O'Rourke seeking youthful voters angry over Kavanaugh confirmation

Roughly 48 hours after the acrimony in the nation's Capitol concluded with Judge Brett Kavanaugh's controversial Supreme Court confirmation, Democrat Beto O'Rourke was in Cypress, Texas, looking to transform angst over the newly sworn justice into ballots cast his way November 6.

He spoke with FOX 26 moments before taking the Berry Center stage.

"We need a Supreme Court Justice who believes in voting rights. In a state where you can be fired based upon your sexual orientation, we need a Supreme Court Justice who believes in civil rights and in the epicenter of the maternal mortality crisis, a justice who believes in a woman's right to make her own about her own body. We did not get that in Judge Kavanaugh, now Justice Kavanaugh," said O'Rourke.

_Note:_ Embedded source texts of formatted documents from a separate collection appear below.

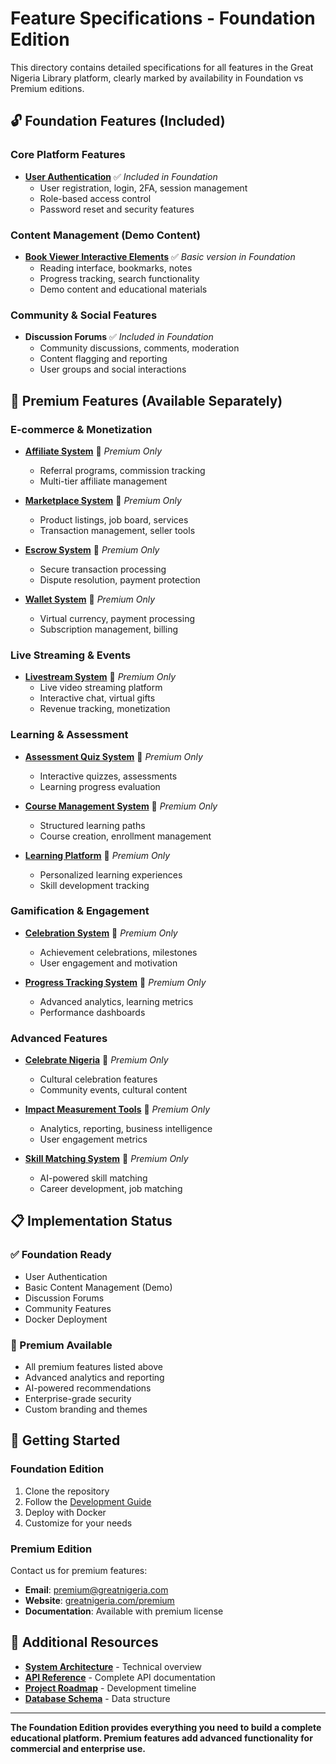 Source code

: # Feature Specifications - Foundation Edition

This directory contains detailed specifications for all features in the Great Nigeria Library platform, clearly marked by availability in Foundation vs Premium editions.

## 🔓 Foundation Features (Included)

### Core Platform Features
- **[User Authentication](user_authentication.md)** ✅ *Included in Foundation*
  - User registration, login, 2FA, session management
  - Role-based access control
  - Password reset and security features

### Content Management (Demo Content)
- **[Book Viewer Interactive Elements](book_viewer_interactive_elements.md)** ✅ *Basic version in Foundation*
  - Reading interface, bookmarks, notes
  - Progress tracking, search functionality
  - Demo content and educational materials

### Community & Social Features
- **Discussion Forums** ✅ *Included in Foundation*
  - Community discussions, comments, moderation
  - Content flagging and reporting
  - User groups and social interactions

## 💎 Premium Features (Available Separately)

### E-commerce & Monetization
- **[Affiliate System](affiliate_system.md)** 💎 *Premium Only*
  - Referral programs, commission tracking
  - Multi-tier affiliate management
  
- **[Marketplace System](marketplace_system.md)** 💎 *Premium Only*
  - Product listings, job board, services
  - Transaction management, seller tools
  
- **[Escrow System](escrow_system.md)** 💎 *Premium Only*
  - Secure transaction processing
  - Dispute resolution, payment protection
  
- **[Wallet System](wallet_system.md)** 💎 *Premium Only*
  - Virtual currency, payment processing
  - Subscription management, billing

### Live Streaming & Events
- **[Livestream System](livestream_system.md)** 💎 *Premium Only*
  - Live video streaming platform
  - Interactive chat, virtual gifts
  - Revenue tracking, monetization

### Learning & Assessment
- **[Assessment Quiz System](assessment_quiz_system.md)** 💎 *Premium Only*
  - Interactive quizzes, assessments
  - Learning progress evaluation
  
- **[Course Management System](course_management_system.md)** 💎 *Premium Only*
  - Structured learning paths
  - Course creation, enrollment management
  
- **[Learning Platform](learning_platform.md)** 💎 *Premium Only*
  - Personalized learning experiences
  - Skill development tracking

### Gamification & Engagement
- **[Celebration System](celebration_system.md)** 💎 *Premium Only*
  - Achievement celebrations, milestones
  - User engagement and motivation
  
- **[Progress Tracking System](progress_tracking_system.md)** 💎 *Premium Only*
  - Advanced analytics, learning metrics
  - Performance dashboards

### Advanced Features
- **[Celebrate Nigeria](celebrate_nigeria.md)** 💎 *Premium Only*
  - Cultural celebration features
  - Community events, cultural content
  
- **[Impact Measurement Tools](impact_measurement_tools.md)** 💎 *Premium Only*
  - Analytics, reporting, business intelligence
  - User engagement metrics
  
- **[Skill Matching System](skill_matching_system.md)** 💎 *Premium Only*
  - AI-powered skill matching
  - Career development, job matching

## 📋 Implementation Status

### ✅ Foundation Ready
- User Authentication
- Basic Content Management (Demo)
- Discussion Forums
- Community Features
- Docker Deployment

### 💎 Premium Available
- All premium features listed above
- Advanced analytics and reporting
- AI-powered recommendations
- Enterprise-grade security
- Custom branding and themes

## 🚀 Getting Started

### Foundation Edition
1. Clone the repository
2. Follow the [Development Guide](../02_development_guide.md)
3. Deploy with Docker
4. Customize for your needs

### Premium Edition
Contact us for premium features:
- **Email**: premium@greatnigeria.com
- **Website**: [greatnigeria.com/premium](https://greatnigeria.com/premium)
- **Documentation**: Available with premium license

## 📖 Additional Resources

- **[System Architecture](../01_system_architecture.md)** - Technical overview
- **[API Reference](../03_api_reference.md)** - Complete API documentation
- **[Project Roadmap](../05_project_roadmap.md)** - Development timeline
- **[Database Schema](../06_database_schema.md)** - Data structure

---

**The Foundation Edition provides everything you need to build a complete educational platform. Premium features add advanced functionality for commercial and enterprise use.**
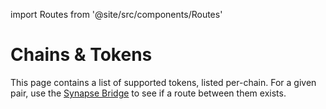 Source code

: import Routes from '@site/src/components/Routes'

# Chains & Tokens

This page contains a list of supported tokens, listed per-chain. For a given pair, use the [Synapse Bridge](https://synapseprotocol.com) to see if a route between them exists.

<Routes />
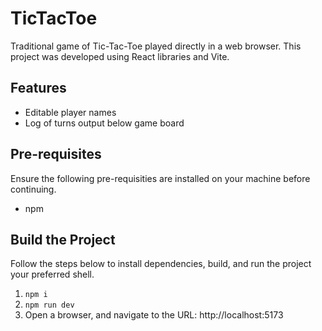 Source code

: # TicTacToe
Traditional game of Tic-Tac-Toe played directly in a web browser. This project was developed using React libraries and Vite.

## Features
- Editable player names
- Log of turns output below game board

## Pre-requisites
Ensure the following pre-requisities are installed on your machine before continuing.

- npm

## Build the Project
Follow the steps below to install dependencies, build, and run the project your preferred shell.

1. `npm i`
2. `npm run dev`
3. Open a browser, and navigate to the URL: http://localhost:5173
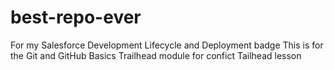 # best-repo-ever
For my Salesforce Development Lifecycle and Deployment badge
This is for the Git and GitHub Basics Trailhead module
for confict Tailhead lesson
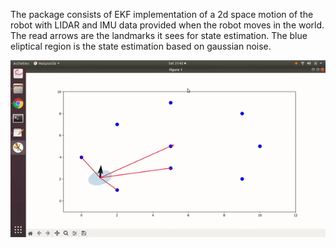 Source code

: The package consists of EKF implementation of a 2d space motion of the robot with LIDAR and IMU data provided when the robot moves 
in the world. The read arrows are the landmarks it sees for state estimation. The blue eliptical region is the state estimation based on gaussian noise.

![EKF Localization using LIDAR and IMU data](https://github.com/dhaval491/Extended_Kalman_Filter_Prototype/blob/main/EKF.gif)
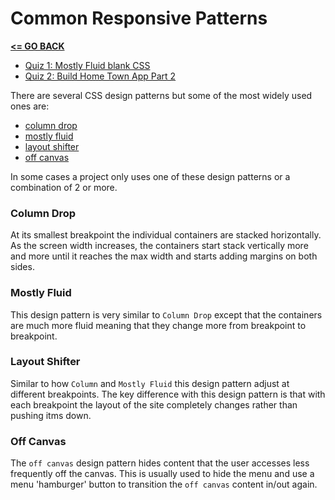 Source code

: # Common Responsive Patterns

[__<= GO BACK__](../README.md)

- [Quiz 1: Mostly Fluid blank CSS](pattern-mostly-fluid-quiz-blankcss.html)
- [Quiz 2: Build Home Town App Part 2](Start/index.html)

There are several CSS design patterns but some of the most widely used ones are:

- [column drop](#column-drop)
- [mostly fluid](#mostly-fluid)
- [layout shifter](#layout-shifter)
- [off canvas](#off-canvas)

In some cases a project only uses one of these design patterns or a combination of 2 or more.

### Column Drop

At its smallest breakpoint the individual containers are stacked horizontally. As the screen width increases, the containers start stack vertically more and more until it reaches the max width and starts adding margins on both sides.

### Mostly Fluid

This design pattern is very similar to `Column Drop` except that the containers are much more fluid meaning that they change more from breakpoint to breakpoint.

### Layout Shifter

Similar to how `Column` and `Mostly Fluid` this design pattern adjust at different breakpoints. The key difference with this design pattern is that with each breakpoint the layout of the site completely changes rather than pushing itms down.

### Off Canvas

The `off canvas` design pattern hides content that the user accesses less frequently off the canvas. This is usually used to hide the menu and use a menu 'hamburger' button to transition the `off canvas` content in/out again.
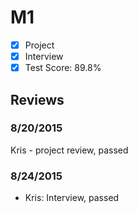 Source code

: # M1

- [x] Project
- [x] Interview
- [x] Test Score: 89.8%

## Reviews

### 8/20/2015

Kris - project review, passed

### 8/24/2015
- Kris: Interview, passed
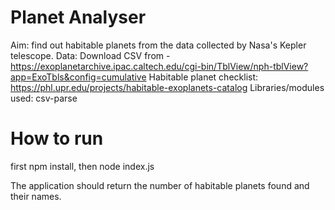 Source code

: # Planet Analyser

Aim: find out habitable planets from the data collected by Nasa's Kepler telescope.
Data: Download CSV from - https://exoplanetarchive.ipac.caltech.edu/cgi-bin/TblView/nph-tblView?app=ExoTbls&config=cumulative
Habitable planet checklist: https://phl.upr.edu/projects/habitable-exoplanets-catalog
Libraries/modules used: csv-parse

# How to run
first npm install, then node index.js

The application should return the number of habitable planets found and their names.
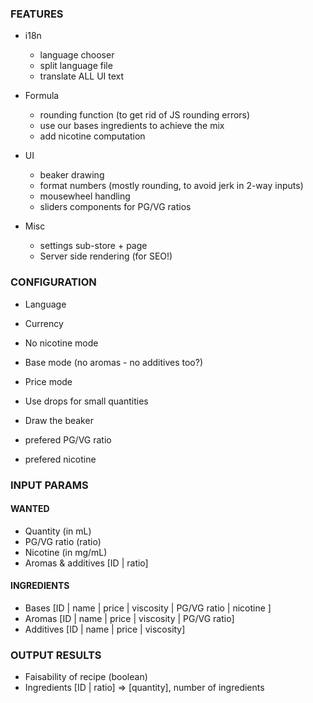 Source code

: ### FEATURES

* i18n

  * language chooser
  * split language file
  * translate ALL UI text

* Formula

  * rounding function (to get rid of JS rounding errors)
  * use our bases ingredients to achieve the mix
  * add nicotine computation

* UI

  * beaker drawing
  * format numbers (mostly rounding, to avoid jerk in 2-way inputs)
  * mousewheel handling
  * sliders components for PG/VG ratios

* Misc

  * settings sub-store + page
  * Server side rendering (for SEO!)

### CONFIGURATION

* Language
* Currency

* No nicotine mode
* Base mode (no aromas - no additives too?)
* Price mode
* Use drops for small quantities
* Draw the beaker

* prefered PG/VG ratio
* prefered nicotine

### INPUT PARAMS

#### WANTED

  * Quantity (in mL)
  * PG/VG ratio (ratio)
  * Nicotine (in mg/mL)
  * Aromas & additives [ID | ratio]

#### INGREDIENTS

  * Bases [ID | name | price | viscosity | PG/VG ratio | nicotine ]
  * Aromas [ID | name | price | viscosity | PG/VG ratio]
  * Additives [ID | name | price | viscosity]


### OUTPUT RESULTS

* Faisability of recipe (boolean)
* Ingredients [ID | ratio] => [quantity], number of ingredients
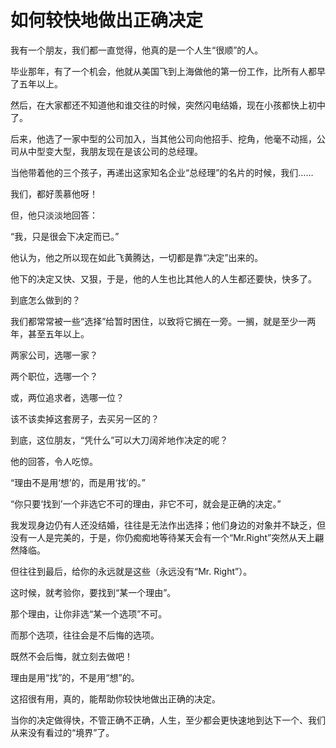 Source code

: # 如何较快地做出正确决定

我有一个朋友，我们都一直觉得，他真的是一个人生“很顺”的人。 

毕业那年，有了一个机会，他就从美国飞到上海做他的第一份工作，比所有人都早了五年以上。 

然后，在大家都还不知道他和谁交往的时候，突然闪电结婚，现在小孩都快上初中了。 

后来，他选了一家中型的公司加入，当其他公司向他招手、挖角，他毫不动摇，公司从中型变大型，我朋友现在是该公司的总经理。 

当他带着他的三个孩子，再递出这家知名企业“总经理”的名片的时候，我们…… 

我们，都好羡慕他呀！ 

但，他只淡淡地回答： 

“我，只是很会下决定而已。” 

他认为，他之所以现在如此飞黄腾达，一切都是靠“决定”出来的。 

他下的决定又快、又狠，于是，他的人生也比其他人的人生都还要快，快多了。 

到底怎么做到的？ 

我们都常常被一些“选择”给暂时困住，以致将它搁在一旁。一搁，就是至少一两年，甚至五年以上。 

两家公司，选哪一家？ 

两个职位，选哪一个？ 

或，两位追求者，选哪一位？ 

该不该卖掉这套房子，去买另一区的？ 

到底，这位朋友，“凭什么”可以大刀阔斧地作决定的呢？ 

他的回答，令人吃惊。 

“理由不是用‘想’的，而是用‘找’的。” 

“你只要‘找到’一个非选它不可的理由，非它不可，就会是正确的决定。” 

我发现身边仍有人还没结婚，往往是无法作出选择；他们身边的对象并不缺乏，但没有一人是完美的，于是，你仍痴痴地等待某天会有一个“Mr.Right”突然从天上翩然降临。 

但往往到最后，给你的永远就是这些（永远没有“Mr. Right”）。 

这时候，就考验你，要找到“某一个理由”。 

那个理由，让你非选“某一个选项”不可。 

而那个选项，往往会是不后悔的选项。 

既然不会后悔，就立刻去做吧！ 

理由是用“找”的，不是用“想”的。 

这招很有用，真的，能帮助你较快地做出正确的决定。 

当你的决定做得快，不管正确不正确，人生，至少都会更快速地到达下一个、我们从来没有看过的“境界”了。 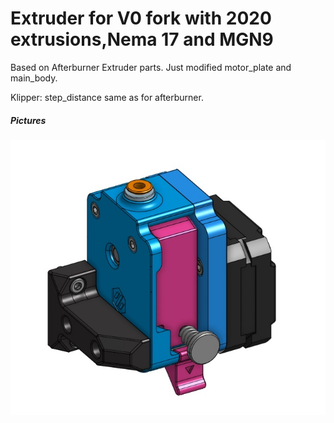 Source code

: # Extruder for V0 fork with 2020 extrusions,Nema 17 and MGN9

Based on Afterburner Extruder parts. Just modified motor_plate and main_body.

Klipper: step_distance same as for afterburner.

##### Pictures
![CAD](media/pw_nema17.jpg) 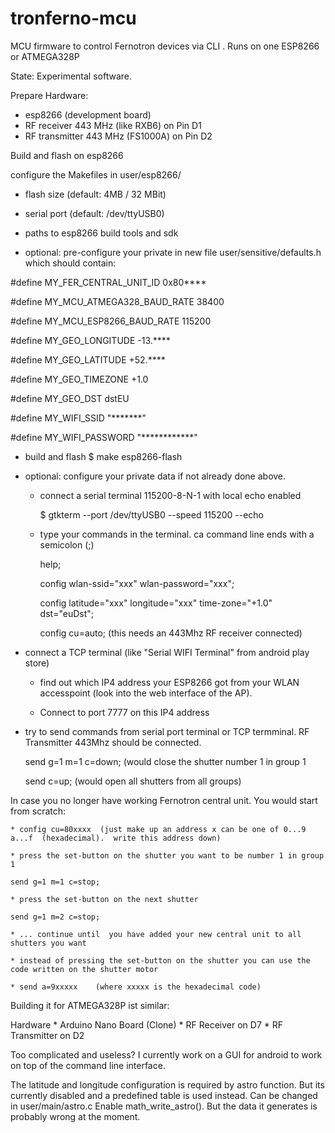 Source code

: # tronferno-mcu
MCU firmware to control Fernotron devices via CLI . Runs on one ESP8266 or ATMEGA328P 

State: Experimental software.

Prepare Hardware:
* esp8266 (development board)
* RF receiver 443 MHz (like RXB6) on Pin D1
* RF transmitter 443 MHz (FS1000A) on Pin D2


Build and flash on esp8266


configure the Makefiles in user/esp8266/
* flash size (default: 4MB / 32 MBit)
* serial port (default: /dev/ttyUSB0)
* paths to esp8266 build tools and sdk

* optional: pre-configure your private in new file user/sensitive/defaults.h which should contain:

#define MY_FER_CENTRAL_UNIT_ID 0x80****

#define MY_MCU_ATMEGA328_BAUD_RATE 38400

#define MY_MCU_ESP8266_BAUD_RATE 115200

#define MY_GEO_LONGITUDE -13.****

#define MY_GEO_LATITUDE +52.****

#define MY_GEO_TIMEZONE +1.0

#define MY_GEO_DST dstEU

#define MY_WIFI_SSID "*******"

#define MY_WIFI_PASSWORD "************"


* build and flash
  $ make esp8266-flash

* optional: configure your private data if not already done above. 
  * connect a serial terminal 115200-8-N-1 with local echo enabled
  
    $ gtkterm --port /dev/ttyUSB0 --speed 115200 --echo
    
  * type your commands in the terminal. ca command line ends with a semicolon (;)
  
      help;
      
      config wlan-ssid="xxx" wlan-password="xxx";
      
      config latitude="xxx" longitude="xxx" time-zone="+1.0" dst="euDst";
      
      config cu=auto;     (this needs an 443Mhz RF receiver connected)
      
* connect a TCP terminal (like "Serial WIFI Terminal" from android play store)

     * find out which IP4 address your ESP8266 got from your WLAN accesspoint (look into the web interface of the AP).
     
     * Connect to port 7777 on this IP4 address 
     


* try to send commands from serial port terminal or TCP termminal.  RF Transmitter 443Mhz should be connected.

     send g=1 m=1 c=down;    (would close the shutter number 1 in group 1
     
     send c=up;              (would open all shutters from all groups)
     
     
In case you no longer have working Fernotron central unit. You would start from scratch:
 
    * config cu=80xxxx  (just make up an address x can be one of 0...9 a...f  (hexadecimal).  write this address down)
    
    * press the set-button on the shutter you want to be number 1 in group 1
    
    send g=1 m=1 c=stop;
    
    * press the set-button on the next shutter
    
    send g=1 m=2 c=stop;
    
    * ... continue until  you have added your new central unit to all shutters you want
    
    * instead of pressing the set-button on the shutter you can use the code written on the shutter motor 
    
    * send a=9xxxxx    (where xxxxx is the hexadecimal code)
    
 Building it for ATMEGA328P ist similar:
 
  Hardware
    * Arduino Nano Board (Clone)
    * RF Receiver on D7
    * RF Transmitter on D2
    
    
   
   
 Too complicated and useless? I currently work on a GUI for android to work on top of the command line interface.
 
 The latitude and longitude configuration is required by astro function. But its currently disabled and a predefined table is used instead. Can be changed in user/main/astro.c  Enable math_write_astro(). But the data it generates is probably wrong at the moment.
 
 
 

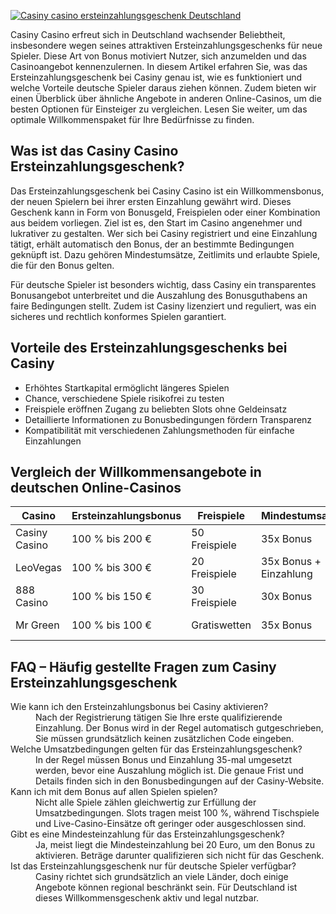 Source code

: [![Casiny casino ersteinzahlungsgeschenk Deutschland](https://123-caf.pages.dev/gitsignup.png)](https://vrmoo.ru/Bt82HjjY)

<p>Casiny Casino erfreut sich in Deutschland wachsender Beliebtheit, insbesondere wegen seines attraktiven Ersteinzahlungsgeschenks für neue Spieler. Diese Art von Bonus motiviert Nutzer, sich anzumelden und das Casinoangebot kennenzulernen. In diesem Artikel erfahren Sie, was das Ersteinzahlungsgeschenk bei Casiny genau ist, wie es funktioniert und welche Vorteile deutsche Spieler daraus ziehen können. Zudem bieten wir einen Überblick über ähnliche Angebote in anderen Online-Casinos, um die besten Optionen für Einsteiger zu vergleichen. Lesen Sie weiter, um das optimale Willkommenspaket für Ihre Bedürfnisse zu finden.</p>  <h2>Was ist das Casiny Casino Ersteinzahlungsgeschenk?</h2> <p>Das Ersteinzahlungsgeschenk bei Casiny Casino ist ein Willkommensbonus, der neuen Spielern bei ihrer ersten Einzahlung gewährt wird. Dieses Geschenk kann in Form von Bonusgeld, Freispielen oder einer Kombination aus beidem vorliegen. Ziel ist es, den Start im Casino angenehmer und lukrativer zu gestalten. Wer sich bei Casiny registriert und eine Einzahlung tätigt, erhält automatisch den Bonus, der an bestimmte Bedingungen geknüpft ist. Dazu gehören Mindestumsätze, Zeitlimits und erlaubte Spiele, die für den Bonus gelten.</p> <p>Für deutsche Spieler ist besonders wichtig, dass Casiny ein transparentes Bonusangebot unterbreitet und die Auszahlung des Bonusguthabens an faire Bedingungen stellt. Zudem ist Casiny lizenziert und reguliert, was ein sicheres und rechtlich konformes Spielen garantiert.</p>  <h2>Vorteile des Ersteinzahlungsgeschenks bei Casiny</h2> <ul> <li>Erhöhtes Startkapital ermöglicht längeres Spielen</li> <li>Chance, verschiedene Spiele risikofrei zu testen</li> <li>Freispiele eröffnen Zugang zu beliebten Slots ohne Geldeinsatz</li> <li>Detaillierte Informationen zu Bonusbedingungen fördern Transparenz</li> <li>Kompatibilität mit verschiedenen Zahlungsmethoden für einfache Einzahlungen</li> </ul>  <h2>Vergleich der Willkommensangebote in deutschen Online-Casinos</h2> <table>   <thead>     <tr>       <th>Casino</th>       <th>Ersteinzahlungsbonus</th>       <th>Freispiele</th>       <th>Mindestumsatz</th>       <th>Zahlungsmethoden</th>     </tr>   </thead>   <tbody>     <tr>       <td>Casiny Casino</td>       <td>100 % bis 200 €</td>       <td>50 Freispiele</td>       <td>35x Bonus</td>       <td>Visa, Mastercard, Sofort, Neteller</td>     </tr>     <tr>       <td>LeoVegas</td>       <td>100 % bis 300 €</td>       <td>20 Freispiele</td>       <td>35x Bonus + Einzahlung</td>       <td>Visa, PayPal, Trustly, Skrill</td>     </tr>     <tr>       <td>888 Casino</td>       <td>100 % bis 150 €</td>       <td>30 Freispiele</td>       <td>30x Bonus</td>       <td>Visa, Mastercard, Entropay</td>     </tr>     <tr>       <td>Mr Green</td>       <td>100 % bis 100 €</td>       <td>Gratiswetten</td>       <td>35x Bonus</td>       <td>Visa, PayPal, Neteller, Trustly</td>     </tr>   </tbody> </table>  <h2>FAQ – Häufig gestellte Fragen zum Casiny Ersteinzahlungsgeschenk</h2> <dl>   <dt>Wie kann ich den Ersteinzahlungsbonus bei Casiny aktivieren?</dt>   <dd>Nach der Registrierung tätigen Sie Ihre erste qualifizierende Einzahlung. Der Bonus wird in der Regel automatisch gutgeschrieben, Sie müssen grundsätzlich keinen zusätzlichen Code eingeben.</dd>    <dt>Welche Umsatzbedingungen gelten für das Ersteinzahlungsgeschenk?</dt>   <dd>In der Regel müssen Bonus und Einzahlung 35-mal umgesetzt werden, bevor eine Auszahlung möglich ist. Die genaue Frist und Details finden sich in den Bonusbedingungen auf der Casiny-Website.</dd>    <dt>Kann ich mit dem Bonus auf allen Spielen spielen?</dt>   <dd>Nicht alle Spiele zählen gleichwertig zur Erfüllung der Umsatzbedingungen. Slots tragen meist 100 %, während Tischspiele und Live-Casino-Einsätze oft geringer oder ausgeschlossen sind.</dd>    <dt>Gibt es eine Mindesteinzahlung für das Ersteinzahlungsgeschenk?</dt>   <dd>Ja, meist liegt die Mindesteinzahlung bei 20 Euro, um den Bonus zu aktivieren. Beträge darunter qualifizieren sich nicht für das Geschenk.</dd>    <dt>Ist das Ersteinzahlungsgeschenk nur für deutsche Spieler verfügbar?</dt>   <dd>Casiny richtet sich grundsätzlich an viele Länder, doch einige Angebote können regional beschränkt sein. Für Deutschland ist dieses Willkommensgeschenk aktiv und legal nutzbar.</dd> </dl> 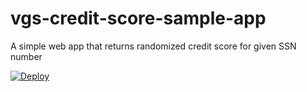 # vgs-credit-score-sample-app

A simple web app that returns randomized credit score for given SSN number

<a href="https://heroku.com/deploy?template=https://github.com/fangpenlin/vgs-credit-score-sample-app">
  <img src="https://www.herokucdn.com/deploy/button.svg" alt="Deploy">
</a>
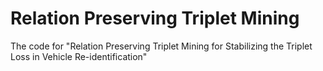 # Relation Preserving Triplet Mining
  
The code for "Relation Preserving Triplet Mining for Stabilizing the Triplet Loss in Vehicle Re-identification"
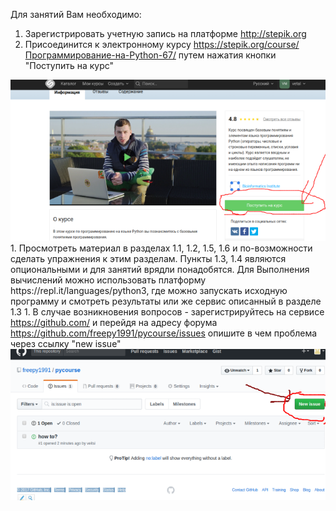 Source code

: Для занятий Вам необходимо:

1. Зарегистрировать учетную запись на платформе <a href="http://stepik.org">http://stepik.org</a>
1. Присоединится к электронному курсу https://stepik.org/course/Программирование-на-Python-67/ путем нажатия кнопки "Поступить на курс"
<img src="join.png" alt="screenshot of stepic">
1. Просмотреть материал в разделах 1.1, 1.2, 1.5, 1.6 и по-возможности сделать упражнения к этим разделам. Пункты 1.3, 1.4 являются опциональными и для занятий врядли понадобятся. Для Выполнения вычислений можно использовать платформу https://repl.it/languages/python3, где можно запускать исходную программу и смотреть результаты или же сервис описанный в разделе 1.3
1. В случае возникновения вопросов - зарегистрируйтесь на сервисе <a href="https://github.com/">https://github.com/</a> и перейдя на адресу форума <a href="https://github.com/freepy1991/pycourse/issues">https://github.com/freepy1991/pycourse/issues</a>  опишите в чем проблема через ссылку "new issue"
<img src="newissue.png">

Viewing the youngest voters in Texas as the "difference makers", O'Rourke has reached out to them early and often. Against the looming backdrop of President Donald Trump's pledge to stump here for incumbent Republican Ted Cruz, O'Rourke explained his decision to forgo help from former President Barack Obama.

"There is no one who can come to this state, even someone who I admire as much as President Obama, whose grace and the dignity with which he treated even his political opponents is something we deeply miss right now, I don't think even he can change the course of what we are going to decide for ourselves. This is up to the people of Texas," said O'Rourke.

A new Emerson poll has Cruz leading O'Rourke in the Texas race for U.S. Senate 47% to 42%, with 28 days until the election.